[Data — start]

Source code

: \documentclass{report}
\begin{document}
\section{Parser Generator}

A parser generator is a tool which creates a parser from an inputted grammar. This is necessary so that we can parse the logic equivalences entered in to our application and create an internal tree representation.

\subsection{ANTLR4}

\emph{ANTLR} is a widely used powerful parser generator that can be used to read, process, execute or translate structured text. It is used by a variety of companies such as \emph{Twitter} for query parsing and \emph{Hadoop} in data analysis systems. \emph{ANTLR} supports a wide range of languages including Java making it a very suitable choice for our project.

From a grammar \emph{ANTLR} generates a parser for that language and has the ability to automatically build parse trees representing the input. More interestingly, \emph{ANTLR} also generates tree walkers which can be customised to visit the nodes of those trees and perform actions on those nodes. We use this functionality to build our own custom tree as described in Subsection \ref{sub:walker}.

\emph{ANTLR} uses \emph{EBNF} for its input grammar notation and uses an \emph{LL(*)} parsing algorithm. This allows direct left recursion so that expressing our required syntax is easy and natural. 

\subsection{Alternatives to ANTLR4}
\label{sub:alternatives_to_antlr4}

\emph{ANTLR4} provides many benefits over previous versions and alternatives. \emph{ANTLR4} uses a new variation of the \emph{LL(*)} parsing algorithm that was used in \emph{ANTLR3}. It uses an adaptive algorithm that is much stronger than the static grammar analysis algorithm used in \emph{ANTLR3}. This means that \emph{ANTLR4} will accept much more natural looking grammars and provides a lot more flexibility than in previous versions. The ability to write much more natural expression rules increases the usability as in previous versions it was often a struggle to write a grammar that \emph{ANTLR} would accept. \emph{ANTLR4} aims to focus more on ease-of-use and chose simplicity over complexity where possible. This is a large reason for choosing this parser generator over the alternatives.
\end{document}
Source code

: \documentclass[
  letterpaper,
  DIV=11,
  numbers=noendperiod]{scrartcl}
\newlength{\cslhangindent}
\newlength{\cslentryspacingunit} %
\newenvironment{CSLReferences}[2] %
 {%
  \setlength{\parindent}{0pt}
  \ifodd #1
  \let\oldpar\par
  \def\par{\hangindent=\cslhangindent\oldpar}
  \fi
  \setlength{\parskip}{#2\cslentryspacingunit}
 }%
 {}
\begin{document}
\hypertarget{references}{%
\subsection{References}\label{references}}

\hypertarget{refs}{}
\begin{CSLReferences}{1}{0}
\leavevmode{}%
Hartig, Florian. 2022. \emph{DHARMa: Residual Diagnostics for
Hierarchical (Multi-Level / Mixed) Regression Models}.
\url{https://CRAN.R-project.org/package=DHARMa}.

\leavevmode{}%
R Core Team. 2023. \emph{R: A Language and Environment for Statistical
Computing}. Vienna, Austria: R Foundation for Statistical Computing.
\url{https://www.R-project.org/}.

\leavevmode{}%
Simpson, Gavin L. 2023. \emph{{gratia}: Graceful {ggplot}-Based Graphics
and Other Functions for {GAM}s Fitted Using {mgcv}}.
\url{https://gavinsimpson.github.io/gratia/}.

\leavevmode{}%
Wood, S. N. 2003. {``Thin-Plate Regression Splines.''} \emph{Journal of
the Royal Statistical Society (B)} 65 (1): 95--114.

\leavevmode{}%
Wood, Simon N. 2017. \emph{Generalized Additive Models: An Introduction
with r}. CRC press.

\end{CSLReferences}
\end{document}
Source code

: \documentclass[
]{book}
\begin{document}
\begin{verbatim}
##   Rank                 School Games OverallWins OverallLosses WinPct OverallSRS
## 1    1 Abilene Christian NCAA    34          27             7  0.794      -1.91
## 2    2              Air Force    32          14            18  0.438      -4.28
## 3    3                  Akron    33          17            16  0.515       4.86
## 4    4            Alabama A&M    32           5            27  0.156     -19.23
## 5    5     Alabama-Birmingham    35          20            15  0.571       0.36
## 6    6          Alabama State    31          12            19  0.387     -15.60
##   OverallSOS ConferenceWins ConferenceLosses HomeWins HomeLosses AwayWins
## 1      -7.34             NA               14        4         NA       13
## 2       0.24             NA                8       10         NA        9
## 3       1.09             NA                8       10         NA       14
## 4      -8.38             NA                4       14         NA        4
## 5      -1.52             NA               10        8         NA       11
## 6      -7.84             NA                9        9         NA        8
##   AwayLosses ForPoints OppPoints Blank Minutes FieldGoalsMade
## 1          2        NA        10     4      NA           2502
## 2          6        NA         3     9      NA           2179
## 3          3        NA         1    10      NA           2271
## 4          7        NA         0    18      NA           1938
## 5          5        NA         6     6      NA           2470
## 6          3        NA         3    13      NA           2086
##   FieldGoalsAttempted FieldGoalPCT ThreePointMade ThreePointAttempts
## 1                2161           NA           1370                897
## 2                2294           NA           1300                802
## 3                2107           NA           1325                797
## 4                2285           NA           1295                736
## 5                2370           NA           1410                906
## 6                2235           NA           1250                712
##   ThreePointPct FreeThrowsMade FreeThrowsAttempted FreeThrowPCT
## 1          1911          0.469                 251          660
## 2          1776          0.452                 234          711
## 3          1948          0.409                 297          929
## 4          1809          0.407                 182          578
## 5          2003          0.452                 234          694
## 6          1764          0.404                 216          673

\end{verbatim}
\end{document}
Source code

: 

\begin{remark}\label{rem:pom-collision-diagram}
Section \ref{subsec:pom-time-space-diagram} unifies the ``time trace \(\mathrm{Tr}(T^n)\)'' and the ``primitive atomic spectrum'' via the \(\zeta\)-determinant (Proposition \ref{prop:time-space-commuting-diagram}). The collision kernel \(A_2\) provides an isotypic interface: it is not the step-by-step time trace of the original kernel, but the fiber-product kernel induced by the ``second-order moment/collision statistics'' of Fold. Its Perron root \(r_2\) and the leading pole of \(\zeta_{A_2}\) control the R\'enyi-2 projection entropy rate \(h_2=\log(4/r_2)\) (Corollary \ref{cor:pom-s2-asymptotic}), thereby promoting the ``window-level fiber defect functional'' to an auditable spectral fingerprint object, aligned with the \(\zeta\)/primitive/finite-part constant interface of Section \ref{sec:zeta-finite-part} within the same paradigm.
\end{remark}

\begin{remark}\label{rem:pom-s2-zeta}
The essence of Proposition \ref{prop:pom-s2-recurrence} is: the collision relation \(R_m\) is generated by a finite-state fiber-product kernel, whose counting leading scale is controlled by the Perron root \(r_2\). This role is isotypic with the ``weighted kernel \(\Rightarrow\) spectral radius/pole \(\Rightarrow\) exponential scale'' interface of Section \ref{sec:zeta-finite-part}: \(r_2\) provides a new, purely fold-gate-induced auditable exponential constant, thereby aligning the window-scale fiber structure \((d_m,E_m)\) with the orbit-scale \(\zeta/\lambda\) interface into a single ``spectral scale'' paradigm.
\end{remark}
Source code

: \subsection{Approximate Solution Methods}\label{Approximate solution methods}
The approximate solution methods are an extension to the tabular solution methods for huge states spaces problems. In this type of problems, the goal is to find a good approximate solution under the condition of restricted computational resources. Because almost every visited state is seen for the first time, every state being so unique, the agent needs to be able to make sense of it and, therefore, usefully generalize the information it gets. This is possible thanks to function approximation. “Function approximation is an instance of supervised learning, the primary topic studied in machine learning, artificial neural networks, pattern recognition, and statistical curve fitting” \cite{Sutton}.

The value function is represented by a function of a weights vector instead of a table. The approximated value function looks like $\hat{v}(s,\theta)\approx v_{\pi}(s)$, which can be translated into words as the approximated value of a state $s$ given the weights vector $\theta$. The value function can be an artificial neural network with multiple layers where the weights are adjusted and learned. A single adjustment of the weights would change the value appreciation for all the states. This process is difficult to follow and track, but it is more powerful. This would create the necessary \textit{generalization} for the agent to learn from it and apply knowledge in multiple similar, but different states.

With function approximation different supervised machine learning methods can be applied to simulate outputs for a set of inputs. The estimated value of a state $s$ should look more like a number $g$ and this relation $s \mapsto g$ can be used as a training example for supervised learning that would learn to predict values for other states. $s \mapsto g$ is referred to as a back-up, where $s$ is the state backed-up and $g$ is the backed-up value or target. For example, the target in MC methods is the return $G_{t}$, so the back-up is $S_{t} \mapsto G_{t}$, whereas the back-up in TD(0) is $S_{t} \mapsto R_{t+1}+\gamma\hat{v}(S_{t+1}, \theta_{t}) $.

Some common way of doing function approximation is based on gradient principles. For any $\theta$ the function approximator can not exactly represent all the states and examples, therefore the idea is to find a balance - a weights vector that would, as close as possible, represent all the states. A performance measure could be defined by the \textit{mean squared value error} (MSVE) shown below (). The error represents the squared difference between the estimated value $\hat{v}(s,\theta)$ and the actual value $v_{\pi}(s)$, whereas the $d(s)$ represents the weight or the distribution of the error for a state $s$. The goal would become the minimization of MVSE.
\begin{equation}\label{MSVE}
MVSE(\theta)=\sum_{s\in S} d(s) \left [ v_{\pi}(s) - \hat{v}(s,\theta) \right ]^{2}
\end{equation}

[Data — finish]

Task details: Among the entries, find each line that includes the string "newlength" and copy it.

Response:
\newlength{\cslhangindent}
\newlength{\cslentryspacingunit} %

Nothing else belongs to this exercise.